▸ WORK INSTRUCTIONS
Give back exactly the stretch of data below from the line holding "[246, 0, 1.0] \\" through the line holding "[245, 0, 1.0] \\", both ends included, and leave the remaining lines out.

▸ EXTRACTED INFORMATION
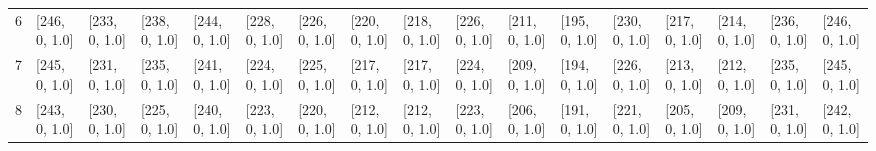 \begin{tabular}{lllllllllllllllll}
6    &    [246, 0, 1.0] &  [233, 0, 1.0] &  [238, 0, 1.0] &  [244, 0, 1.0] &  [228, 0, 1.0] &  [226, 0, 1.0] &  [220, 0, 1.0] &  [218, 0, 1.0] &  [226, 0, 1.0] &  [211, 0, 1.0] &  [195, 0, 1.0] &  [230, 0, 1.0] &   [217, 0, 1.0] &  [214, 0, 1.0] &  [236, 0, 1.0] &  [246, 0, 1.0] \\
7    &    [245, 0, 1.0] &  [231, 0, 1.0] &  [235, 0, 1.0] &  [241, 0, 1.0] &  [224, 0, 1.0] &  [225, 0, 1.0] &  [217, 0, 1.0] &  [217, 0, 1.0] &  [224, 0, 1.0] &  [209, 0, 1.0] &  [194, 0, 1.0] &  [226, 0, 1.0] &   [213, 0, 1.0] &  [212, 0, 1.0] &  [235, 0, 1.0] &  [245, 0, 1.0] \\
8    &    [243, 0, 1.0] &  [230, 0, 1.0] &  [225, 0, 1.0] &  [240, 0, 1.0] &  [223, 0, 1.0] &  [220, 0, 1.0] &  [212, 0, 1.0] &  [212, 0, 1.0] &  [223, 0, 1.0] &  [206, 0, 1.0] &  [191, 0, 1.0] &  [221, 0, 1.0] &   [205, 0, 1.0] &  [209, 0, 1.0] &  [231, 0, 1.0] &  [242, 0, 1.0] \\
\bottomrule
\end{tabular}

▸ ANSWER
6    &    [246, 0, 1.0] &  [233, 0, 1.0] &  [238, 0, 1.0] &  [244, 0, 1.0] &  [228, 0, 1.0] &  [226, 0, 1.0] &  [220, 0, 1.0] &  [218, 0, 1.0] &  [226, 0, 1.0] &  [211, 0, 1.0] &  [195, 0, 1.0] &  [230, 0, 1.0] &   [217, 0, 1.0] &  [214, 0, 1.0] &  [236, 0, 1.0] &  [246, 0, 1.0] \\
7    &    [245, 0, 1.0] &  [231, 0, 1.0] &  [235, 0, 1.0] &  [241, 0, 1.0] &  [224, 0, 1.0] &  [225, 0, 1.0] &  [217, 0, 1.0] &  [217, 0, 1.0] &  [224, 0, 1.0] &  [209, 0, 1.0] &  [194, 0, 1.0] &  [226, 0, 1.0] &   [213, 0, 1.0] &  [212, 0, 1.0] &  [235, 0, 1.0] &  [245, 0, 1.0] \\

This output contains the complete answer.